Key regulatory genes in pluripotent stem cells are of interest not only as reprogramming factors but also as regulators driving tumorigenesis. Nanog is a transcription factor involved in the maintenance of embryonic stem cells and is one of the reprogramming factors along with Oct4, Sox2, and Lin28. Nanog expression has been detected in different types of tumors, and its expression is a poor prognosis for cancer patients. However, there is no clear evidence that Nanog is functionally involved in tumorigenesis. In this study, we induced overexpression of Nanog in mouse embryonic fibroblast cells and subsequently assessed their morphological changes, proliferation rate, and tumor formation ability. We found that Nanog overexpression induced immortalization of mouse embryonic fibroblast cells (MEFs) and increased their proliferation rate in vitro. We also found that formation of tumors after subcutaneous injection of retroviral-Nanog infected MEFs (N-MEFs) into athymic mouse. Cancer-related genes such as Bmi1 were expressed at high levels in N-MEFs. Hence, our results demonstrate that Nanog is able to transform normal somatic cells into tumor cells.
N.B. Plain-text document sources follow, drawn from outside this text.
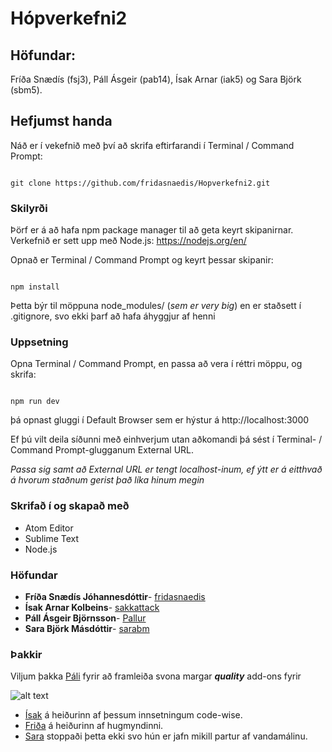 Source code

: # Hópverkefni2
## Höfundar:
Fríða Snædís (fsj3), Páll Ásgeir (pab14), Ísak Arnar (iak5) og Sara Björk (sbm5).

## Hefjumst handa

Náð er í vekefnið með því að skrifa eftirfarandi í Terminal / Command Prompt:

```

git clone https://github.com/fridasnaedis/Hopverkefni2.git
```

### Skilyrði

Þörf er á að hafa npm package manager til að geta keyrt skipanirnar.
Verkefnið er sett upp með Node.js: https://nodejs.org/en/

Opnað er Terminal /  Command Prompt og keyrt þessar skipanir:

```

npm install
```

Þetta býr til möppuna node_modules/ (_sem er very big_) en er staðsett í .gitignore, svo ekki þarf að hafa áhyggjur af henni

### Uppsetning

Opna Terminal / Command Prompt, en passa að vera í réttri möppu, og skrifa:

```

npm run dev
```

þá opnast gluggi í Default Browser sem er hýstur á http://localhost:3000

Ef þú vilt deila síðunni með einhverjum utan aðkomandi þá sést í Terminal- / Command Prompt-glugganum External URL.

  _Passa sig samt að External URL er tengt localhost-inum, ef ýtt er á eitthvað á hvorum staðnum gerist það líka hinum megin_


### Skrifað í og skapað með

* Atom Editor
* Sublime Text
* Node.js

### Höfundar

* **Fríða Snædís Jóhannesdóttir**- [fridasnaedis](https://github.com/fridasnaedis)
* **Ísak Arnar Kolbeins**- [sakkattack](https://github.com/sakkattack)
* **Páll Ásgeir Björnsson**- [Pallur](https://github.com/Pallur)
* **Sara Björk Másdóttir**- [sarabm](https://github.com/sarabm)

### Þakkir

Viljum þakka [Páli](https://www.facebook.com/pall.a.bjornsson) fyrir að framleiða svona margar **_quality_** add-ons fyrir

![alt text](https://raw.githubusercontent.com/Pallur/remote-test/master/pallflix.PNG "Pallflix")

* [Ísak](https://raw.githubusercontent.com/Pallur/remote-test/master/sakks.PNG) á heiðurinn af þessum innsetningum code-wise.
* [Friða](https://www.facebook.com/fridasnaedis) á heiðurinn af hugmyndinni.
* [Sara](https://www.facebook.com/sara.marsdottir) stoppaði þetta ekki svo hún er jafn mikill partur af vandamálinu.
多能干细胞中的关键调控基因不仅作为重编程因子备受关注,还作为驱动肿瘤发生的调节因子受到重视。Nanog是一种参与维持胚胎干细胞的转录因子,它与Oct4、Sox2和Lin28一样,是重编程因子之一。已在不同类型的肿瘤中检测到Nanog的表达,其表达对癌症患者而言预后较差。然而,尚无明确证据表明Nanog在功能上参与肿瘤发生。在本研究中,我们在小鼠胚胎成纤维细胞中诱导Nanog过表达,随后评估其形态变化、增殖率和肿瘤形成能力。我们发现,Nanog过表达诱导小鼠胚胎成纤维细胞(MEFs)永生化,并在体外提高其增殖率。我们还发现,将逆转录病毒-Nanog感染的MEFs(N-MEFs)皮下注射到无胸腺小鼠后会形成肿瘤。诸如Bmi1等癌症相关基因在N-MEFs中高表达。因此,我们的结果表明,Nanog能够将正常体细胞转化为肿瘤细胞。